Sevmek için görmeli mi göz? İnsan sevmek için yaşayamaz mı? Aşık olmak ilk bakışa mı bakar yoksa kalpler'de tanır mı birbirlerini? Basittir cevabı, ne sevmek için göz gerekir, ne de aşık olmak için bakış. Aşık olan beden değil ruhtur nihayetinde. Ruhunuzun eşini bulmaktır mesele...

...

Evde kimse yokken elimde telefon bir oraya bir buraya gidip geliyordum. Ruhum rahatsızdı. İçimde bir yerlerde bir yanlış vardı ama çözemiyordum. Şimdi de Baybars'ı arayıp aramamak arsında gidip geliyordum. Arafta kalmıştım ve mantığımdan başka konuşan da yoktu. Onu ararsam gerçeği asla öğrenemezdim. Öğrenmek istediğim şeyleri de bir daha asla öğrenemezdim. Baybars neyin peşinde olduğumu anladığı an öğrenmemem için her yolu denerdi biliyordum.

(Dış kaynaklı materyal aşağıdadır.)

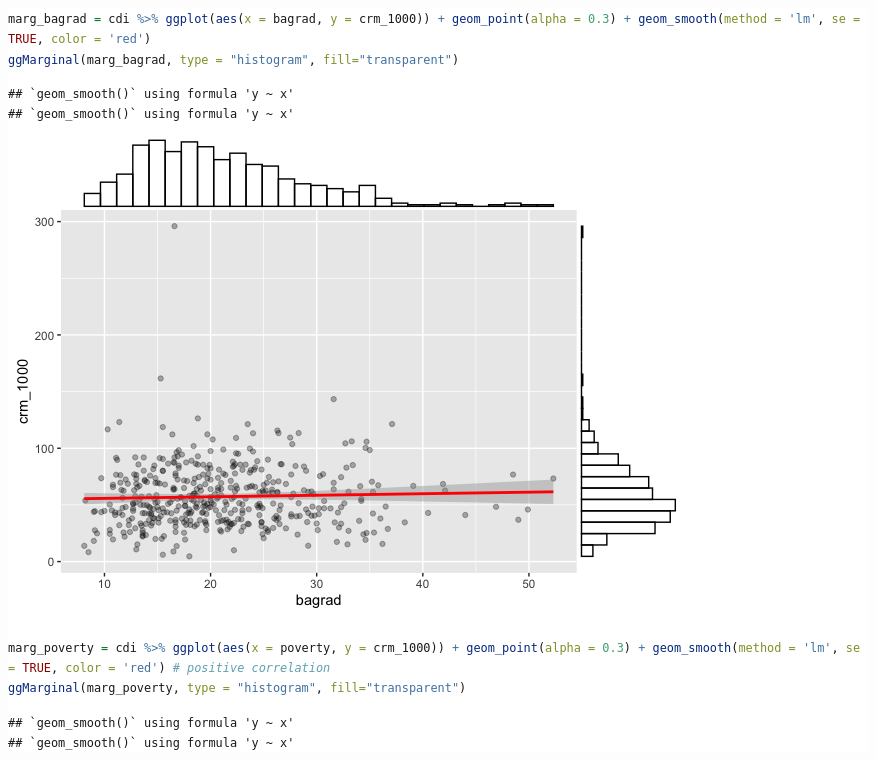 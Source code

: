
 ``` r
marg_bagrad = cdi %>% ggplot(aes(x = bagrad, y = crm_1000)) + geom_point(alpha = 0.3) + geom_smooth(method = 'lm', se = TRUE, color = 'red')
ggMarginal(marg_bagrad, type = "histogram", fill="transparent")
```

    ## `geom_smooth()` using formula 'y ~ x'
    ## `geom_smooth()` using formula 'y ~ x'

![](draft_yma_files/figure-gfm/unnamed-chunk-13-1.png)

``` r
marg_poverty = cdi %>% ggplot(aes(x = poverty, y = crm_1000)) + geom_point(alpha = 0.3) + geom_smooth(method = 'lm', se = TRUE, color = 'red') # positive correlation
ggMarginal(marg_poverty, type = "histogram", fill="transparent")
```

    ## `geom_smooth()` using formula 'y ~ x'
    ## `geom_smooth()` using formula 'y ~ x'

Bu yüzden elimdeki telefonu yatağın üzerine fırlatıp kapının arkasından kabanımı aldım. Süheyl Hanımla buluşacaktım ve eğer bir şeyler öğrenmek istiyorsam elimi çabuk tutmalıydım. Haki yeşili eteğimin ve beyaz kalın bluzumun üzerine siyah kabanımı giyinip herhangi bir çanta alıp odadan çıktım. Bir kaç eşyayı çantama koyduktan sonra koşarak portmantodan botlarımı aldım.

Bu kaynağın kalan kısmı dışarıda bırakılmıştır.